I do plan on doing the White Privilege in the Ummah-type Carnival soon inshallah. I have been swamped with school and need another week to catch up, so I hope ya’ll are getting ready!. In the meantime, I’ve got whiteness on the brain, so here are some random germinating thoughts–
Being a rootless child, raised on the opposite coast of my extended family and very unfamiliar with my lineage, I have never had a sense of sentimental attachment to “my peoples.” I hear this is pretty common in American culture and in white Americans particularly, but I have it pretty bad. I don’t know my people’s names beyond my grandparents. I don’t even know my aunts’ married names and therefore don’t know my cousins’ names. This reality doesn’t sadden me, actually it has given me an immensely liberating feeling. Unlike many of my convert siblings who have to deal with constant onslaughts of adversities from their families, I’ve got it quite easy, alhumdillah.
Recently an interesting post elsewhere about being the offspring of post-colonized and displaced peoples of Ireland got me a thinking about my peoples a wee bit. Was there something I was missing in this void of my heritage? Ultimately, my overall feeling is one of thankfulness that being rootless may have made the path easier for me to tread upon, Allahualim.

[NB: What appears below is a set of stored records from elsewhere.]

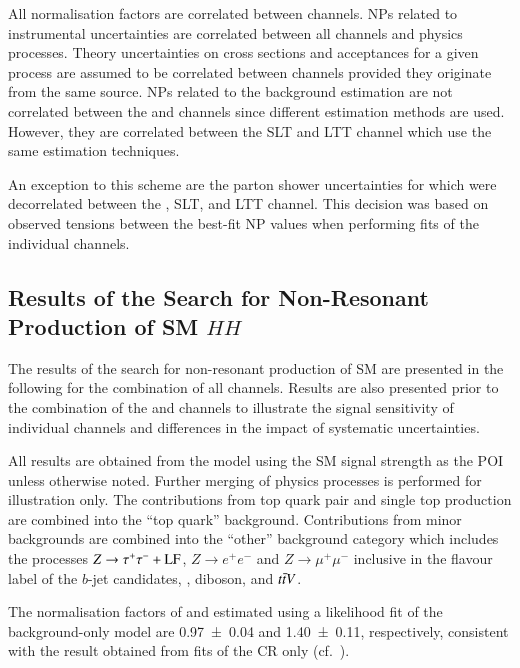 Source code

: All normalisation factors are correlated between channels. NPs related to
instrumental uncertainties are correlated between all channels and physics
processes. Theory uncertainties on cross sections and acceptances for a given
process are assumed to be correlated between channels provided they originate
from the same source. NPs related to the \faketauhadvis background estimation
are not correlated between the \hadhad and \lephad channels since different
estimation methods are used. However, they are correlated between the \lephad
SLT and LTT channel which use the same estimation techniques.

An exception to this scheme are the parton shower uncertainties for \ttbar which
were decorrelated between the \hadhad, \lephad SLT, and \lephad LTT
channel. This decision was based on observed tensions between the best-fit NP
values when performing fits of the individual channels.



\subsection{Results of the Search for Non-Resonant Production of SM $HH$}
\label{sec:results_nonres}

The results of the search for non-resonant production of SM \HH are presented in
the following for the combination of all channels. Results are also presented
prior to the combination of the \hadhad and \lephad channels to illustrate the
signal sensitivity of individual channels and differences in the impact of
systematic uncertainties.

All results are obtained from the model using the SM \HH signal strength as the
POI unless otherwise noted. Further merging of physics processes is performed
for illustration only. The contributions from top quark pair and single top
production are combined into the ``top quark'' background. Contributions from
minor backgrounds are combined into the ``other'' background category which
includes the processes $Z \to \tau^{+} \tau^{-} + \text{LF}$, $Z \to e^{+}e^{-}$ and
$Z \to \mu^{+}\mu^{-}$ inclusive in the flavour label of the $b$-jet candidates,
\Wjets, diboson, and $t\bar{t} V$.

The normalisation factors of \ttbar and \ZHF estimated using a likelihood fit of
the background-only model are \num{0.97 +- 0.04} and \num{1.40 +- 0.11},
respectively, consistent with the result obtained from fits of the CR only (cf.\
).

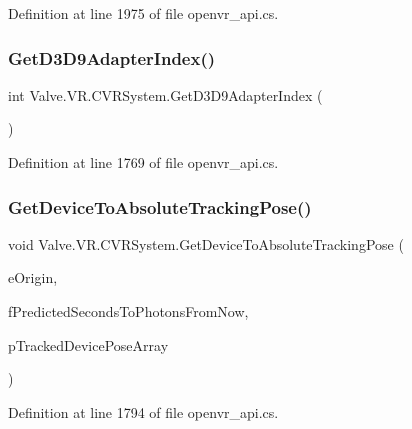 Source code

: Definition at line 1975 of file openvr\+\_\+api.\+cs.

\mbox{\label{class_valve_1_1_v_r_1_1_c_v_r_system_a7afe0eda4e65687842208f8ce905a64e}} 
\subsubsection{\texorpdfstring{GetD3D9AdapterIndex()}{GetD3D9AdapterIndex()}}
{\footnotesize\ttfamily int Valve.\+V\+R.\+C\+V\+R\+System.\+Get\+D3\+D9\+Adapter\+Index (\begin{DoxyParamCaption}{ }\end{DoxyParamCaption})}



Definition at line 1769 of file openvr\+\_\+api.\+cs.

\mbox{\label{class_valve_1_1_v_r_1_1_c_v_r_system_abb17d53b9f9ac2fbb29cde9e0805826e}} 
\subsubsection{\texorpdfstring{GetDeviceToAbsoluteTrackingPose()}{GetDeviceToAbsoluteTrackingPose()}}
{\footnotesize\ttfamily void Valve.\+V\+R.\+C\+V\+R\+System.\+Get\+Device\+To\+Absolute\+Tracking\+Pose (\begin{DoxyParamCaption}\item[{\mbox{\hyperlink{namespace_valve_1_1_v_r_a29be99a3c2f780157bd490db06a7f12f}{E\+Tracking\+Universe\+Origin}}}]{e\+Origin,  }\item[{float}]{f\+Predicted\+Seconds\+To\+Photons\+From\+Now,  }\item[{\mbox{\hyperlink{struct_valve_1_1_v_r_1_1_tracked_device_pose__t}{Tracked\+Device\+Pose\+\_\+t}} \mbox{[}$\,$\mbox{]}}]{p\+Tracked\+Device\+Pose\+Array }\end{DoxyParamCaption})}



Definition at line 1794 of file openvr\+\_\+api.\+cs.

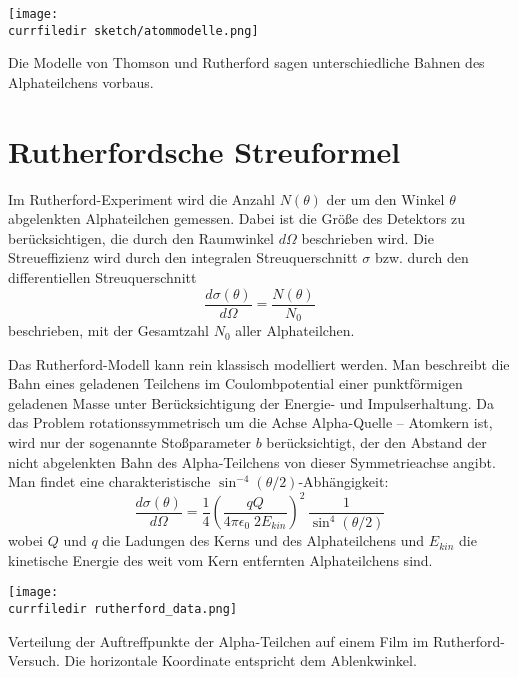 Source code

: \begin{marginfigure}
    \texttt{[image: \\currfiledir  sketch/atommodelle.png]}
    \caption{Die Modelle von Thomson und  Rutherford sagen unterschiedliche Bahnen des  Alphateilchens vorbaus.}
\end{marginfigure}

\section{Rutherfordsche Streuformel}

Im Rutherford-Experiment wird die Anzahl $N(\theta)$ der um den Winkel $\theta$ abgelenkten Alphateilchen gemessen. Dabei ist die Größe des Detektors zu berücksichtigen, die durch den Raumwinkel $d\Omega$ beschrieben wird. Die Streueffizienz wird durch den integralen Streuquerschnitt $\sigma$ bzw. durch den differentiellen Streuquerschnitt  
\begin{equation}
    \frac{d \sigma(\theta)}{d\Omega} = \frac{N(\theta)}{N_0}
\end{equation}
beschrieben, mit der Gesamtzahl $N_0$ aller Alphateilchen.




Das Rutherford-Modell kann rein klassisch modelliert werden. Man beschreibt die Bahn eines geladenen Teilchens im Coulombpotential einer punktförmigen geladenen Masse unter Berücksichtigung der Energie- und Impulserhaltung. Da das Problem rotationssymmetrisch um die Achse Alpha-Quelle -- Atomkern ist, wird nur der sogenannte Stoßparameter $b$ berücksichtigt, der den Abstand der nicht abgelenkten Bahn des Alpha-Teilchens von dieser Symmetrieachse angibt. Man findet  eine charakteristische $\sin^{-4} (\theta/2)$-Abhängigkeit:
\begin{equation}
    \frac{d \sigma(\theta)}{d\Omega} =
    \frac{1}{4} \left(
\frac{qQ}{4 \pi \epsilon_0 \; 2 E_{kin}}
    \right)^2 \, \frac{1}{\sin^4 (\theta/2)}
\end{equation}
wobei $Q$ und $q$ die Ladungen des Kerns und des Alphateilchens und $E_{kin}$ die kinetische Energie des weit vom Kern entfernten Alphateilchens sind.

\begin{marginfigure}
    \texttt{[image: \\currfiledir rutherford\_data.png]}
    \caption{Verteilung der Auftreffpunkte der Alpha-Teilchen auf einem Film im Rutherford-Versuch. Die horizontale Koordinate entspricht dem Ablenkwinkel.}
\end{marginfigure}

So a few days ago I ran into an American convert sister who has taken some unusual turns on her path that, well, are pretty readily identifiable as bida to most Muslims. I know the bidazone is a sensitive spot with the Mozzies, so please just bear with me. Later I realized that it especially saddened me to see an American sister go down this path. And why, I ask myself should this be especially saddening? Why is this worse than a sister of any other nationality going astray? Of course I know American is not a nationality, but you get my meaning. The shock–I have nationalist tendencies!!!

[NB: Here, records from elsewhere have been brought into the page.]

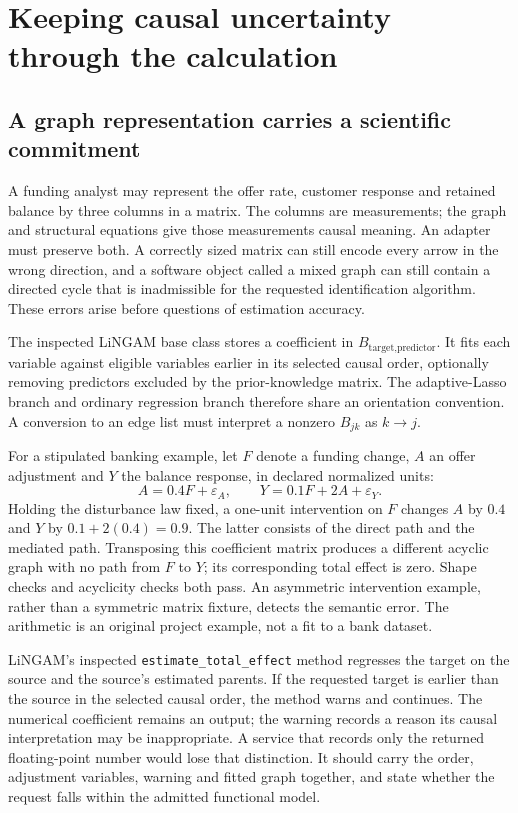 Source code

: \chapter{Keeping causal uncertainty through the calculation}
\label{v131:graph-uncertainty}

\section{A graph representation carries a scientific commitment}

A funding analyst may represent the offer rate, customer response and retained
balance by three columns in a matrix. The columns are measurements; the graph
and structural equations give those measurements causal meaning. An adapter
must preserve both. A correctly sized matrix can still encode every arrow in
the wrong direction, and a software object called a mixed graph can still
contain a directed cycle that is inadmissible for the requested identification
algorithm. These errors arise before questions of estimation accuracy.

The inspected LiNGAM base class stores a coefficient in
$B_{\text{target},\text{predictor}}$. It fits each variable against eligible
variables earlier in its selected causal order, optionally removing predictors
excluded by the prior-knowledge matrix. The adaptive-Lasso branch and ordinary
regression branch therefore share an orientation convention. A conversion to
an edge list must interpret a nonzero $B_{jk}$ as $k\to j$.
\citep{v131_sw_lingam}

For a stipulated banking example, let $F$ denote a funding change, $A$ an offer
adjustment and $Y$ the balance response, in declared normalized units:
\[
 A=0.4F+\varepsilon_A,\qquad
 Y=0.1F+2A+\varepsilon_Y.
\]
Holding the disturbance law fixed, a one-unit intervention on $F$ changes $A$
by $0.4$ and $Y$ by $0.1+2(0.4)=0.9$. The latter consists of the direct path
and the mediated path. Transposing this coefficient matrix produces a different
acyclic graph with no path from $F$ to $Y$; its corresponding total effect is
zero. Shape checks and acyclicity checks both pass. An asymmetric intervention
example, rather than a symmetric matrix fixture, detects the semantic error.
The arithmetic is an original project example, not a fit to a bank dataset.
\citep{v131_project_semantics}

LiNGAM's inspected \texttt{estimate\_total\_effect} method regresses the target
on the source and the source's estimated parents. If the requested target is
earlier than the source in the selected causal order, the method warns and
continues. The numerical coefficient remains an output; the warning records a
reason its causal interpretation may be inappropriate. A service that records
only the returned floating-point number would lose that distinction. It should
carry the order, adjustment variables, warning and fitted graph together, and
state whether the request falls within the admitted functional model.
\citep{v131_sw_lingam}

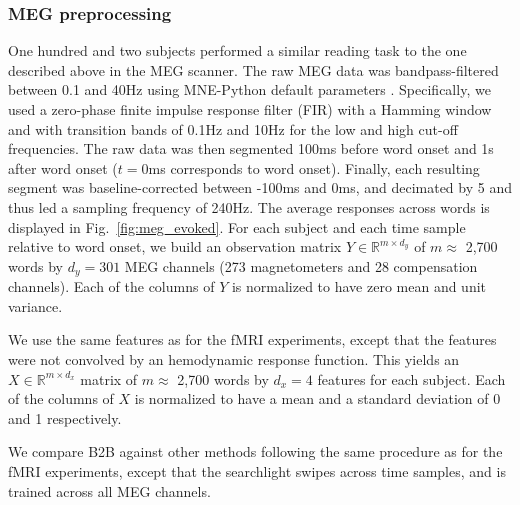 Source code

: 
\subsubsection{MEG preprocessing}

One hundred and two subjects performed a similar reading task to the one
described above in the MEG scanner. The raw MEG data was bandpass-filtered between 0.1 and 40Hz using MNE-Python
default parameters \citep{gramfort2013meg, gramfort2014mne}. Specifically, we
used a zero-phase finite impulse
response filter (FIR) with a Hamming window and with transition bands of 0.1Hz
and 10Hz for the low and high cut-off frequencies. The raw data was then
segmented 100ms before word onset and 1s after
word onset ($t=0$ms corresponds to word onset). Finally, each resulting
segment was baseline-corrected between -100ms and 0ms, and decimated by 5 and
thus led a sampling frequency of 240Hz. The average responses across words is
displayed in Fig.~\ref{fig:meg_evoked}.
For each subject and each time sample relative to word onset, we
build an observation matrix $Y \in \mathbb{R}^{m \times d_y}$ of $m\approx$ 2,700 words
by $d_y=301$ MEG channels (273 magnetometers and 28 compensation channels). Each
of the columns of $Y$ is normalized to have zero mean and unit variance.

We use the same features as for the fMRI experiments, except that the features
were not convolved by an hemodynamic response function. This yields an $X \in \mathbb{R}^{m \times d_x}$
matrix of $m\approx$ 2,700 words by $d_x=4$ features for each subject. Each of
the columns of $X$ is normalized to have a mean and a standard deviation of 0
and 1 respectively.

We compare B2B against other methods following the same procedure as for the
fMRI experiments, except that the searchlight swipes across time samples, and
is trained across all MEG channels.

Twice in one week–so then last night I was doing research on this infuriating school project when I came across this charming little antiquity of the White Muslims–mostly white I guess, I admit to my complete ignorance about these early Western converts and had no idea that they were so organized, masha Allah. I was immediately drawn to the picture of Evelyn Zeinab Cobbold and was eager to read more about her. I felt a sort of affinity towards her that I then began to second guess. Conversion stories are always interesting to read, but I hadn’t felt any special kinship when reading about other white convert sisters such as say Yvonne Ridley or Ingrid Mattson. But I noticed an extended sort of feeling of kinship last night for Zeinab, who shares the name of my only daughter. I drew out the feeling a little. Perhaps it is natural to be drawn to someone who has walked a similar road in the near past; the road of Western Apostasy. Or maybe this is something else that I hadn’t expected from myself.